Bisschen was war doch noch da

Familie Schlecker zahlt zehn Millionen Euro zurück
  • Insolvenzverwalter Geiwitz (rechts): Vergleich beendet Verfahren. Foto: dpa
Der einstige Drogeriekönig Anton Schlecker besaß viel Geld - bis seine Firma pleiteging und er mit ihr. Einen Teil seines Vermögens soll er vorher an seine Familie übertragen haben. Die muss dafür nun zahlen."Es ist nichts mehr da." Das war der Schlüsselsatz, mit dem Meike Schlecker, die Tochter Anton Schleckers, des ehemaligen Drogeriemarktkönigs vor einem Jahr das finanzielle Desaster des Ehinger Konzerns beschrieb. Schon damals, bei der Eröffnung des Insolvenzverfahrens, ging es um die Frage, wo das vermeintliche Vermögen Schleckers stecken könnte. "Es ist nichts mehr da", sagte die Schlecker-Tochter vor der versammelten Journalistenschar aus ganz Deutschland.

Jetzt, nachdem alle Versuche von Insolvenzverwalter Arndt Geiwitz fehlgeschlagen sind, das einstmals größte Drogeriemarkt-Imperium Europas am Leben zu halten, zeigt sich: Ein bisschen was war wohl schon noch da. Schlecker hatte in den Jahren und Monaten vor der Pleite Millionenwerte an seine Familie übertragen.
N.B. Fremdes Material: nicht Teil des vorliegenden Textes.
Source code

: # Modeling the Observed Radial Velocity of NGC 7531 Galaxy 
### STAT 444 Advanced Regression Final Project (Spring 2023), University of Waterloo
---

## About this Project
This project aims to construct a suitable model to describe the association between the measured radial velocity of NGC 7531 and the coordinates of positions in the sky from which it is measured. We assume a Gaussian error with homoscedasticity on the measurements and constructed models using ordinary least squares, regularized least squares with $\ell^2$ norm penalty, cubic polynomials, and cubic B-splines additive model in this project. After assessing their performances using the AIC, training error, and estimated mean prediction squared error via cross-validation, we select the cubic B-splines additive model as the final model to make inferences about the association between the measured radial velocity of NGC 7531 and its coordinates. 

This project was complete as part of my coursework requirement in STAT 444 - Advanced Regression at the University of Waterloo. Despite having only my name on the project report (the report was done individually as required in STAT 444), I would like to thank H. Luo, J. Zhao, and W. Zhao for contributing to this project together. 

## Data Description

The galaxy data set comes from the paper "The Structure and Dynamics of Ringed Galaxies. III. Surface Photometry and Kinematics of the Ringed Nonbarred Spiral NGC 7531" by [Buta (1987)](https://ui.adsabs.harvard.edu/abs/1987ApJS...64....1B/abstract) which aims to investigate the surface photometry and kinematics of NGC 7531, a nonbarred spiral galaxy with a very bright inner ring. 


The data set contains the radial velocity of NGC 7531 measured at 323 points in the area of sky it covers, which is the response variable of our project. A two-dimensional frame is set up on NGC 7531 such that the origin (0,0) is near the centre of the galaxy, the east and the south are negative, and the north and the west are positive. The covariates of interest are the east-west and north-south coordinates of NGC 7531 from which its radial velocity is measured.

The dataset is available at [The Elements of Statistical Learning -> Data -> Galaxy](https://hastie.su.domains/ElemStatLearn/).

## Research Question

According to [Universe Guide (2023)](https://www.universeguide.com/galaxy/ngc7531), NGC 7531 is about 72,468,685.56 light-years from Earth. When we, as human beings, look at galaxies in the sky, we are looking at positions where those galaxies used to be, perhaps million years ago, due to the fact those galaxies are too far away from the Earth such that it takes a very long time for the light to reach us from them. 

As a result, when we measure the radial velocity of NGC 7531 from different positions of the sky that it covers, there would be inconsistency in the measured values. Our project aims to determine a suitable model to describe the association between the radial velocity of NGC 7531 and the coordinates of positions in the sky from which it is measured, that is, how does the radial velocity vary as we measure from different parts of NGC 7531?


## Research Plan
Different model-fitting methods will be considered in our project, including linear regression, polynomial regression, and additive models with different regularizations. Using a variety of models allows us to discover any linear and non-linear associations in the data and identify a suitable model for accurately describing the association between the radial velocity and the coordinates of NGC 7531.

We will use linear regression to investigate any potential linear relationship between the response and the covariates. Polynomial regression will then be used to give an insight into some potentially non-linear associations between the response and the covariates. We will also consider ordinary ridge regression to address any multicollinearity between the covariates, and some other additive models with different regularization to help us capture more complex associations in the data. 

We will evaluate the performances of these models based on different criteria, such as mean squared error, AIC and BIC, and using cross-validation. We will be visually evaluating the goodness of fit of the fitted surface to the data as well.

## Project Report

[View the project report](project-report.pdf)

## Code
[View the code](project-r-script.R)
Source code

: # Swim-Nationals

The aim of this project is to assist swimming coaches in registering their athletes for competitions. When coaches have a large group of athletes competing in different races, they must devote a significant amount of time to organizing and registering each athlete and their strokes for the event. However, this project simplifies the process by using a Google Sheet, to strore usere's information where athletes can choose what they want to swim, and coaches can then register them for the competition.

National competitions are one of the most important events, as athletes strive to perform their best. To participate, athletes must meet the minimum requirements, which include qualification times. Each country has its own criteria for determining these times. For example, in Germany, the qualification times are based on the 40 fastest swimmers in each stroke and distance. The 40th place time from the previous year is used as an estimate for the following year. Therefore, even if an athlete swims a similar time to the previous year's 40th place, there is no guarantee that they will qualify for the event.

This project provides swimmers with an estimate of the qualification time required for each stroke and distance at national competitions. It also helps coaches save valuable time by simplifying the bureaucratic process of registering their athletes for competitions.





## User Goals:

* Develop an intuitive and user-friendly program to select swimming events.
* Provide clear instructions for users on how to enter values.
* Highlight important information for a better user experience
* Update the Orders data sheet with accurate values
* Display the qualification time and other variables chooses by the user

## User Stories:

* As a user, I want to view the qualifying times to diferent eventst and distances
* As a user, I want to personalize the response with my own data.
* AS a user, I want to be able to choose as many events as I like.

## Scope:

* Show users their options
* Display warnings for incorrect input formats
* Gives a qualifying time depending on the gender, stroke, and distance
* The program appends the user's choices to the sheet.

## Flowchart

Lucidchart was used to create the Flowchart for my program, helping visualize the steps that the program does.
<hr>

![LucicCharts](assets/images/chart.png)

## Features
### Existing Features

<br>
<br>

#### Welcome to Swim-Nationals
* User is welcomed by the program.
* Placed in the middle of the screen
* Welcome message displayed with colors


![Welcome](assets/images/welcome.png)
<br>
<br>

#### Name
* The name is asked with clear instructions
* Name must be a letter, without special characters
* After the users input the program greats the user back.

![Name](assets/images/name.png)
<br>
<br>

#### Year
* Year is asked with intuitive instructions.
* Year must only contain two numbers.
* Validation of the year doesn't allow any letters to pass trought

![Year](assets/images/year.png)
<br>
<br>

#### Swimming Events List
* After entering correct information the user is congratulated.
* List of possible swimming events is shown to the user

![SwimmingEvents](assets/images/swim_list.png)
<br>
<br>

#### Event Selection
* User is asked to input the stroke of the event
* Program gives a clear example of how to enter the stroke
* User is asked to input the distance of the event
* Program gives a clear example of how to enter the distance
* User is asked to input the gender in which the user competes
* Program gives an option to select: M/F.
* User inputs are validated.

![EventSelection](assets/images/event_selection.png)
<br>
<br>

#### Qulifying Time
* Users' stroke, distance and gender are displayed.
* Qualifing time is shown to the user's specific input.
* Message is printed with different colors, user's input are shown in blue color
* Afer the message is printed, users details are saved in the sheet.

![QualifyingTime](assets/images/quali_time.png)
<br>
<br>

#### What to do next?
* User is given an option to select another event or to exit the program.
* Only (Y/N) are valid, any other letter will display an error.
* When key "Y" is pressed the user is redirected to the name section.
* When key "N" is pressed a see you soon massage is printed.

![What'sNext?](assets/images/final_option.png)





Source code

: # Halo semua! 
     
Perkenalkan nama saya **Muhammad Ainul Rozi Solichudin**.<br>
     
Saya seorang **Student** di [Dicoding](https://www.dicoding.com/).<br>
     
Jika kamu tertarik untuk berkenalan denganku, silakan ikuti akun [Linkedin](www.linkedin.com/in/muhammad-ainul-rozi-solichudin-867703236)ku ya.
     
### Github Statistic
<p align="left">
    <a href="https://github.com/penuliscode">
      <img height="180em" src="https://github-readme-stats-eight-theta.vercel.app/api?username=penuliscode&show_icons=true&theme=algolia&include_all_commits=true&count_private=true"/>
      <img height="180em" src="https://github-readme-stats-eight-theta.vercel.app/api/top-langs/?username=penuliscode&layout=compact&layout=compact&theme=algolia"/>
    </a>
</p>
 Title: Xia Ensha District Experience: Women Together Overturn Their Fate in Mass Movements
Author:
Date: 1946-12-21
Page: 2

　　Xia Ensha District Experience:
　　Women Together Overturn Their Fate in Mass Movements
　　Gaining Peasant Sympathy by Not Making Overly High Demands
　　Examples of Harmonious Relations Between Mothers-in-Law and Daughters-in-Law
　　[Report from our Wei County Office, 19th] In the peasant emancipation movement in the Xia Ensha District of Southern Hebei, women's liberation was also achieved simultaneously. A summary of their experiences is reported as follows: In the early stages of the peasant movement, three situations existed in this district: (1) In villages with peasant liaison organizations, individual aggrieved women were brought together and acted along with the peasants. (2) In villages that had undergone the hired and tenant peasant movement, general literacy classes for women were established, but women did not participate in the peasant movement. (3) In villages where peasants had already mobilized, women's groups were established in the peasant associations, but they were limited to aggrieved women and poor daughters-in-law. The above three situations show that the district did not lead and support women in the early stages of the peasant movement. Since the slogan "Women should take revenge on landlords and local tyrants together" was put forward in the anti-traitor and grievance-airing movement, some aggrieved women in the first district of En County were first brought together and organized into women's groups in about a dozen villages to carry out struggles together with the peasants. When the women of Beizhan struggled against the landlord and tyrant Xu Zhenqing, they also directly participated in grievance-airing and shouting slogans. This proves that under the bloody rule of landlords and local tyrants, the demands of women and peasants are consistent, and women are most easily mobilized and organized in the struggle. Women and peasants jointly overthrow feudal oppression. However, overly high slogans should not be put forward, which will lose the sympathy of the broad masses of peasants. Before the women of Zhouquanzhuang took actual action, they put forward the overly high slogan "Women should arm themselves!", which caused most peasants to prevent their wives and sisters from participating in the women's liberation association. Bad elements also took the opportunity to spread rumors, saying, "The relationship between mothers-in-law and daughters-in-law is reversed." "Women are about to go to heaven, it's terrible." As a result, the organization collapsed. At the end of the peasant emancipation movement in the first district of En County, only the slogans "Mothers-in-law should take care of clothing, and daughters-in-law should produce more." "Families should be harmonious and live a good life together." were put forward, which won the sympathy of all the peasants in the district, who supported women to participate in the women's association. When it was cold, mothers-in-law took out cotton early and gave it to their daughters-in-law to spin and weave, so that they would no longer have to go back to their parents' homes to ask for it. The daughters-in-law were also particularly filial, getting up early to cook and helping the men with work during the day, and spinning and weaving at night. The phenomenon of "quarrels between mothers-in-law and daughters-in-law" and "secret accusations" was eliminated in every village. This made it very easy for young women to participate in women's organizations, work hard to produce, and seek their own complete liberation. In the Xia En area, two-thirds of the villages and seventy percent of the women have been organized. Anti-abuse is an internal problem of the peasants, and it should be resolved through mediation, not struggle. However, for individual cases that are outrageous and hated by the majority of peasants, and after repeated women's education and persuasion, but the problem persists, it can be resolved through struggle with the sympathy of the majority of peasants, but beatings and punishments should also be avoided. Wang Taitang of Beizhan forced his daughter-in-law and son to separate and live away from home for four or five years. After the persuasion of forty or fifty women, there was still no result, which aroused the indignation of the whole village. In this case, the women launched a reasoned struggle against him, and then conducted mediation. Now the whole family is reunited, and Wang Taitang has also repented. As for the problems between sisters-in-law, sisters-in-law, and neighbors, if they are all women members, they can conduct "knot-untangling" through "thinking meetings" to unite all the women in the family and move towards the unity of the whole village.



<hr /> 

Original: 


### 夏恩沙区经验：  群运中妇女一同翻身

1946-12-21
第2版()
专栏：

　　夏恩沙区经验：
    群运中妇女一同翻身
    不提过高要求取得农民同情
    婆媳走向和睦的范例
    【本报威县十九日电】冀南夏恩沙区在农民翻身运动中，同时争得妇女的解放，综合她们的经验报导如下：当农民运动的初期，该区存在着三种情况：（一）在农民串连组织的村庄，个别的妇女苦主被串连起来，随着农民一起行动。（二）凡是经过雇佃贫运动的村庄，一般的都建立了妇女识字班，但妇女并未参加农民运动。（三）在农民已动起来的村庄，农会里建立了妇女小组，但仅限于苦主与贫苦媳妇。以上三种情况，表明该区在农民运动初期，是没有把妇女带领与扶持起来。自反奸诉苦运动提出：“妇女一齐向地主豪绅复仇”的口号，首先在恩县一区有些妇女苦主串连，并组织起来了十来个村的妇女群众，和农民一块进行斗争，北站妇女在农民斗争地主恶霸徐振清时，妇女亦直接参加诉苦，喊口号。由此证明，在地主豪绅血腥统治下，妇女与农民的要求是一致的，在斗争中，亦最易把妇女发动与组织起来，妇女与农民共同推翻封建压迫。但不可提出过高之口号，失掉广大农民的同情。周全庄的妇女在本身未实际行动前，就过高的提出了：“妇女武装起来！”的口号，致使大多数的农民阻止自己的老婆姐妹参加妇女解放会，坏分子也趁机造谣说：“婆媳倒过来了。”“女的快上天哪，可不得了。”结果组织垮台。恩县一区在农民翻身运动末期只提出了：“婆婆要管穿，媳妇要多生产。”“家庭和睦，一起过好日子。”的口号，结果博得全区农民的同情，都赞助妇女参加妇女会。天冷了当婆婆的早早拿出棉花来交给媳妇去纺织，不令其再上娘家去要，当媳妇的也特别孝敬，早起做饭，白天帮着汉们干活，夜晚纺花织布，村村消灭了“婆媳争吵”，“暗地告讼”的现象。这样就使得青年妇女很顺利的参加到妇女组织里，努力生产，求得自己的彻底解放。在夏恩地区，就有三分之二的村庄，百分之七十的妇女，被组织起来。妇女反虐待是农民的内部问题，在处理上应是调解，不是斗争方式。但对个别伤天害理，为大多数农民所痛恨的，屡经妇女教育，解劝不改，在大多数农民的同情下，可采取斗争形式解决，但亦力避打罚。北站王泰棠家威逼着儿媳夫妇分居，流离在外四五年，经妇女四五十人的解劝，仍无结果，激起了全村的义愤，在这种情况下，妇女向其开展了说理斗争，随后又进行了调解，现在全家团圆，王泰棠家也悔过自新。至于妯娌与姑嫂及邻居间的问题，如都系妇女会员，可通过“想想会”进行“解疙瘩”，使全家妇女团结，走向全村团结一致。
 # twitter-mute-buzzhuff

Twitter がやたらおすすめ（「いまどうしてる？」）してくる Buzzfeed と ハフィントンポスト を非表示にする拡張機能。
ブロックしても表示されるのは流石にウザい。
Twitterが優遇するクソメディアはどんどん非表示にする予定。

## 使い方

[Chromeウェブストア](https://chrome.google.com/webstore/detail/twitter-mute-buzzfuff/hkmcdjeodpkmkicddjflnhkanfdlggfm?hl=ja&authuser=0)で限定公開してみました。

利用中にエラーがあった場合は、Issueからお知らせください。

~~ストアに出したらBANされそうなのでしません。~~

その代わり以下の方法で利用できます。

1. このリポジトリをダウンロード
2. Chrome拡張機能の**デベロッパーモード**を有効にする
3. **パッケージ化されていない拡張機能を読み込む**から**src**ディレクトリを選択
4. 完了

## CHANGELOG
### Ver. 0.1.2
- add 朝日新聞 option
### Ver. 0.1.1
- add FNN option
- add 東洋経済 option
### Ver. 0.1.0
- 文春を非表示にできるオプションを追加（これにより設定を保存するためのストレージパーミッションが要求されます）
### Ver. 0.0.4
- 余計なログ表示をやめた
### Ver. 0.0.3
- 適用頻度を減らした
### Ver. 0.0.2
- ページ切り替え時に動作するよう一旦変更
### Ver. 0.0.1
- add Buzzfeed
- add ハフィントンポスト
Um die juristische Rechtmäßigkeit dieser Übertragungen ging es nun.

Jetzt ist die Auseinandersetzung mit einem Vergleich beendet: 10,1 Mio. EUR wird die Familie Schlecker an den Insolvenzverwalter überweisen - damit ist die Sache erledigt. Das Geld fließt in die so genannte Insolvenzmasse, wird also unter den vielen hundert Gläubigern Schleckers aufgeteilt. Weil die zusammen viele hundert Millionen Euro an Forderungen gegenüber dem Konzern angemeldet haben, wird der einzelnen Gläubiger (ehemalige Mitarbeiter etwa oder Lieferanten) nicht viel bekommen.

Die Wahrscheinlichkeit, dass alle mehr oder weniger leer ausgehen werden, hat sich mit diesen 10 Mio. EUR nicht wesentlich verbessert. Denn das Insolvenzverfahren selbst, das seit über einem Jahr im Gange ist, kostet Millionen.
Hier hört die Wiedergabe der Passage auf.